97For instance, you can write
98
99  unsigned variable;
100
101as shorthand for
102
103  unsigned int variable;
104
105There are several places where this can cause trouble.  First, suppose
106'variable' is a long; then you might think
107
108  (unsigned) variable
109
110would convert it to unsigned long.  It does not.  It converts to
111unsigned int.  This mostly causes problems on 64-bit platforms, where
112long and int are not the same size.
113
114Second, if you write a function definition with no return type at
115all:
116
117  operate (int a, int b)
118  {
119    ...
120  }
121
122that function is expected to return int, *not* void.  GCC will warn
123about this.
124
125Implicit function declarations always have return type int.  So if you
126correct the above definition to
127
128  void
129  operate (int a, int b)
130  ...
131
132but operate() is called above its definition, you will get an error
133about a "type mismatch with previous implicit declaration".  The cure
134is to prototype all functions at the top of the file, or in an
135appropriate header.
136
137Char vs unsigned char vs int
138----------------------------
139
140In C, unqualified 'char' may be either signed or unsigned; it is the
141implementation's choice.  When you are processing 7-bit ASCII, it does
142not matter.  But when your program must handle arbitrary binary data,
143or fully 8-bit character sets, you have a problem.  The most obvious
144issue is if you have a look-up table indexed by characters.
145
146For instance, the character '\341' in ISO Latin 1 is SMALL LETTER A
147WITH ACUTE ACCENT.  In the proper locale, isalpha('\341') will be
148true.  But if you read '\341' from a file and store it in a plain
149char, isalpha(c) may look up character 225, or it may look up
150character -31.  And the ctype table has no entry at offset -31, so
151your program will crash.  (If you're lucky.)
152
153It is wise to use unsigned char everywhere you possibly can.  This
154avoids all these problems.  Unfortunately, the routines in <string.h>
155take plain char arguments, so you have to remember to cast them back
156and forth - or avoid the use of strxxx() functions, which is probably
157a good idea anyway.
158
159Another common mistake is to use either char or unsigned char to
160receive the result of getc() or related stdio functions.  They may
161return EOF, which is outside the range of values representable by
162char.  If you use char, some legal character value may be confused
163with EOF, such as '\377' (SMALL LETTER Y WITH UMLAUT, in Latin-1).
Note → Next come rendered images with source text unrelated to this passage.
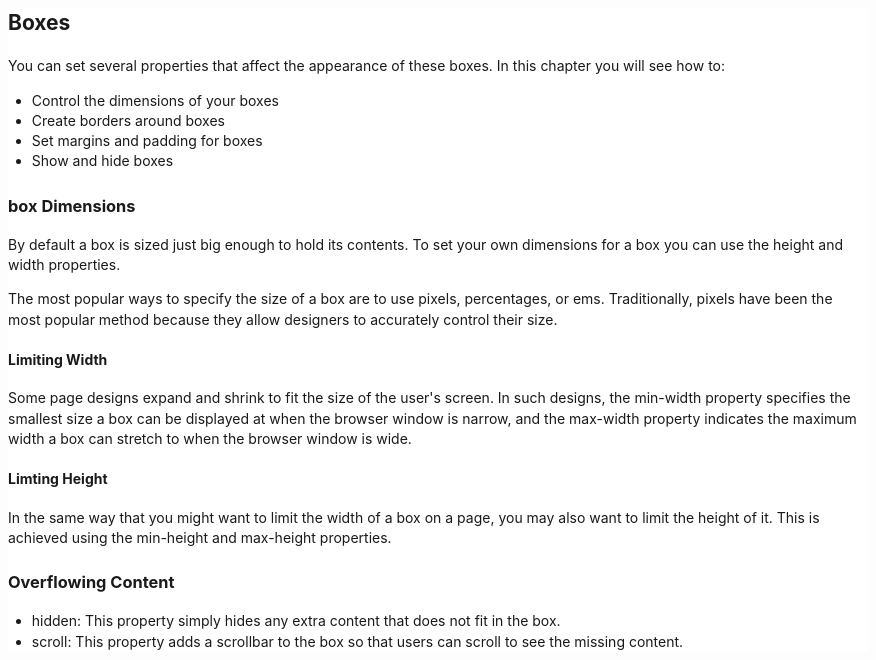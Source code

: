 ## Boxes

You can set several properties that affect the appearance of
these boxes. In this chapter you will see how to:
- Control the dimensions of your boxes
- Create borders around boxes
- Set margins and padding for boxes
- Show and hide boxes


### box Dimensions
By default a box is sized just big
enough to hold its contents. To
set your own dimensions for a
box you can use the height and
width properties.  

The most popular ways to
specify the size of a box are
to use pixels, percentages, or
ems. Traditionally, pixels have
been the most popular method
because they allow designers to
accurately control their size.

#### Limiting Width

Some page designs expand and
shrink to fit the size of the user's
screen. In such designs, the
min-width property specifies
the smallest size a box can be
displayed at when the browser
window is narrow, and the
max-width property indicates
the maximum width a box can
stretch to when the browser
window is wide.

#### Limting Height
In the same way that you might
want to limit the width of a box
on a page, you may also want
to limit the height of it. This is
achieved using the min-height
and max-height properties.

### Overflowing Content

- hidden: 
This property simply hides any
extra content that does not fit in
the box.
- scroll: 
This property adds a scrollbar to
the box so that users can scroll
to see the missing content.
164The correct choice is int.
165
166A more subtle version of the same mistake might look like this:
167
168  unsigned char pushback[NPUSHBACK];
169  int pbidx;
170  #define unget(c) (assert(pbidx < NPUSHBACK), pushback[pbidx++] = (c))
171  #define get(c) (pbidx ? pushback[--pbidx] : getchar())
172  ...
173  unget(EOF);
174
175which will mysteriously turn a pushed-back EOF into a SMALL LETTER Y
176WITH UMLAUT.
177
178
179Other common pitfalls
180---------------------
181
182o Expecting 'plain' char to be either sign or unsigned extending.
183
184o Shifting an item by a negative amount or by greater than or equal to
185  the number of bits in a type (expecting shifts by 32 to be sensible
186  has caused quite a number of bugs at least in the early days).
187
188o Expecting ints shifted right to be sign extended.
189
190o Modifying the same value twice within one sequence point.
191
192o Host vs. target floating point representation, including emitting NaNs
193  and Infinities in a form that the assembler handles.
194
195o qsort being an unstable sort function (unstable in the sense that
196  multiple items that sort the same may be sorted in different orders
197  by different qsort functions).
198
199o Passing incorrect types to fprintf and friends.
200
201o Adding a function declaration for a module declared in another file to
202  a .c file instead of to a .h file.